In crafting contracts, one of the single most important things a lawyer does is explore the alternate narratives of how the contract plays out between the parties. This isn’t simply about dreaming up the most extreme ways a certain provision can be abused by the other party; think about the real-life story after the parties sign on the dotted line. What if the contract yields huge revenue for both parties? What problems might arise then? What if the deal makes no money for either party? What if management at one of the parties changes and makes working together unbearable? And what happens if one of the parties starts bringing less to the table or their brand goes downhill?
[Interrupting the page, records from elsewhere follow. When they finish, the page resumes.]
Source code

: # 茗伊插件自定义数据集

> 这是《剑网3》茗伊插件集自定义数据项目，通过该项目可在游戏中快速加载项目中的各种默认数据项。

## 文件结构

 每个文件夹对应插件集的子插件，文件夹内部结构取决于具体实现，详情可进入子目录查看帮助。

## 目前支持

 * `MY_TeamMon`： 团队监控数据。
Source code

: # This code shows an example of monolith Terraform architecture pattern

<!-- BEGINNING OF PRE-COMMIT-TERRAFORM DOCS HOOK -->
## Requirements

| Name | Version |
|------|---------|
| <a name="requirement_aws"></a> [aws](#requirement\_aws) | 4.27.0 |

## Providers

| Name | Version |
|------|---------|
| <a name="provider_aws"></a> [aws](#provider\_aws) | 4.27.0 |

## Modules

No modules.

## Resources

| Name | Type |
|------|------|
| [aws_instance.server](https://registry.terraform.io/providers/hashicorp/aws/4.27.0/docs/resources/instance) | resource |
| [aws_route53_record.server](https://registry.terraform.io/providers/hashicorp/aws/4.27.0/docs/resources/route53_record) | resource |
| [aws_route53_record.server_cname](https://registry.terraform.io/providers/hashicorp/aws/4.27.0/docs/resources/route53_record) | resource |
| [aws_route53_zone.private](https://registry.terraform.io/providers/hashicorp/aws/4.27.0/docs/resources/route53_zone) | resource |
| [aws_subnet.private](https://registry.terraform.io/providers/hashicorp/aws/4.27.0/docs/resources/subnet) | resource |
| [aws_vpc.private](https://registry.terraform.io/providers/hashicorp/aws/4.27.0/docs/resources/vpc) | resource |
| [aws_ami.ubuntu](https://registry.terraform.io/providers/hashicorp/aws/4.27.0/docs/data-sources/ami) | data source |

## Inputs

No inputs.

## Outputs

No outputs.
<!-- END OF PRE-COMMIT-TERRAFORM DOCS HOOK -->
I have had several fight managers, for example, who squeezed us for every penny in pursuit of the highest possible contract compensation for their fighters. Although their fighter clients were initially happy with their lucrative deal, the managers had ramrodded their contract demands through based on the assumption that their fighter would keep winning. They failed to ask themselves what happens when the fighter starts to lose. Without scaled-back pay after losses, a fighter who loses but continues to command top dollar provides little incentive for us to fight him or to even keep him on our roster. He’s expensive and is not moving the ratings needle as he did before. The managers, however, were so focused on the initial dollars that they didn’t structure the deal to account for the possible losing scenario. And at the end of the day, that fighter would probably have rather taken a pay cut than be in a position to be released from his contract coming off a string of losses, having to face a chilly free-agent market.

Sweat the Details. Then Don't Sweat the Details

A litigation partner I worked with early in my career had the same routine whenever I brought him a brief that we had slaved over for days. Just before filing it, I would anxiously hand it to him for a final look. He would take the copy, kick his feet up on his desk, check the front page, check the back page, hand it back to me and say, “Don’t stress about it, there is a mistake in there somewhere, but we got all the stuff that matters.”
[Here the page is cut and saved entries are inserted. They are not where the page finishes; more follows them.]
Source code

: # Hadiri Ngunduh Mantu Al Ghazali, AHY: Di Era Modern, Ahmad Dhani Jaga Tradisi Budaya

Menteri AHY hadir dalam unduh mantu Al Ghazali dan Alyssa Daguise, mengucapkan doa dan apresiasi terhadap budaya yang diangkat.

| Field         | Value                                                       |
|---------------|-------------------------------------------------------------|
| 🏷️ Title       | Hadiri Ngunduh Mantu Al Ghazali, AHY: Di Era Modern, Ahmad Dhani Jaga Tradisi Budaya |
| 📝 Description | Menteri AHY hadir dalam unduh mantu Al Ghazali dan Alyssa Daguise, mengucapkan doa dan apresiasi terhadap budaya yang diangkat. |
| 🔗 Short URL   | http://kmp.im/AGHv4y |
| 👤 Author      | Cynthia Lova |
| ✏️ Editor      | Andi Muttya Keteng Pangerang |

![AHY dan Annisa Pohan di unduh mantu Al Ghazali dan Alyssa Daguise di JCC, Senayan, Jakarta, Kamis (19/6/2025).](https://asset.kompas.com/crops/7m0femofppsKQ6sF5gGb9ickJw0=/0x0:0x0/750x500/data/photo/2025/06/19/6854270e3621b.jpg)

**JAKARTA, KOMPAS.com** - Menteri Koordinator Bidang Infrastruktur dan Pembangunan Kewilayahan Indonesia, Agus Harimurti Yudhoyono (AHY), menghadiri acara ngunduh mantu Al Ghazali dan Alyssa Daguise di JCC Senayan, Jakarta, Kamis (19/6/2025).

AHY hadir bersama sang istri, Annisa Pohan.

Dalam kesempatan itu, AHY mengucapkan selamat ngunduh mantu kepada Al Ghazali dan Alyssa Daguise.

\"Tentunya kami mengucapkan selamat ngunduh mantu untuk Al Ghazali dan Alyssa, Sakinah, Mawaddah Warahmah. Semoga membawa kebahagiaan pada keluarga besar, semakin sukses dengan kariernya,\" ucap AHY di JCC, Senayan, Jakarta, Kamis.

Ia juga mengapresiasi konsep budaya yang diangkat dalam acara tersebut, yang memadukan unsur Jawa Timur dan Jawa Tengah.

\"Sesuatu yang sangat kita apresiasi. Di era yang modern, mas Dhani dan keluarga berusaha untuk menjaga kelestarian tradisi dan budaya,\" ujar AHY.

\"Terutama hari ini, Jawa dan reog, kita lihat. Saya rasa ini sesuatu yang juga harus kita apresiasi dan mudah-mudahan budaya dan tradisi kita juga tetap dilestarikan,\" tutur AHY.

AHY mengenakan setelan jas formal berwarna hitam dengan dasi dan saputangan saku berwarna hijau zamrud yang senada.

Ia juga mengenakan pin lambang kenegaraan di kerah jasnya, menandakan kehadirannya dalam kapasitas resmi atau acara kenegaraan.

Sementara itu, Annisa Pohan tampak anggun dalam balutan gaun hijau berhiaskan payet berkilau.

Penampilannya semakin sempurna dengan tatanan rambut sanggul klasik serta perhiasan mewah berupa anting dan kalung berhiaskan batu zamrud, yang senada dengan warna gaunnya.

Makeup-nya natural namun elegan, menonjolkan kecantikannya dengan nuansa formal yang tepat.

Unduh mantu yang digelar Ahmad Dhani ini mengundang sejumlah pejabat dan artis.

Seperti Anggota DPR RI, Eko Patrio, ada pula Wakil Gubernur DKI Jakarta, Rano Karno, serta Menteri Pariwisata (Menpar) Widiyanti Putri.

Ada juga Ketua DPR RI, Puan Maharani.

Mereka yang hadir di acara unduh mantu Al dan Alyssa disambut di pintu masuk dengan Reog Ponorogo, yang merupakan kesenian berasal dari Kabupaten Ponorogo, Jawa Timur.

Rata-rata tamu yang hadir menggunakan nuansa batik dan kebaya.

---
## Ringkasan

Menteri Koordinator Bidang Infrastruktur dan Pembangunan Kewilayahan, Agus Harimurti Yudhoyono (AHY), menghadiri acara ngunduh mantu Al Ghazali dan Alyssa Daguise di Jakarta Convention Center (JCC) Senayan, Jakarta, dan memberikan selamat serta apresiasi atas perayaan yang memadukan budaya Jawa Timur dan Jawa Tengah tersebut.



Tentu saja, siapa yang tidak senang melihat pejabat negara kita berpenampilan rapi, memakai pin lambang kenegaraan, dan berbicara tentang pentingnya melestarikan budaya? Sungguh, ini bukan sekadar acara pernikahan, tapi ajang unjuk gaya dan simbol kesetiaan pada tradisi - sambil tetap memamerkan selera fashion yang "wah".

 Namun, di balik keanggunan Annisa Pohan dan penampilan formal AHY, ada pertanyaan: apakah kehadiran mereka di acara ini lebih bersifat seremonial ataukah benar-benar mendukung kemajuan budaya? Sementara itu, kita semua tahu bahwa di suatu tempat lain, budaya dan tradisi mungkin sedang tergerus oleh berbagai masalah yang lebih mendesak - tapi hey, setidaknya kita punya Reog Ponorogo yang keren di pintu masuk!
As we know, stressing over the minutiae often falls to the youngest lawyers, and rightfully so; excruciating attention to detail is a necessary fundamental skill of lawyering. But forcing the parties to re-execute the agreement because you found three immaterial typos is not a good use of skill (or time). So do the best work you can. Scrutinize every sentence. Double-check the numbering. Triple-check the headings. Press “send.” And then forget about it. If you find immaterial typos later, so be it. Good lawyers know when to move on. Better to focus on the next couple of rounds of the fight.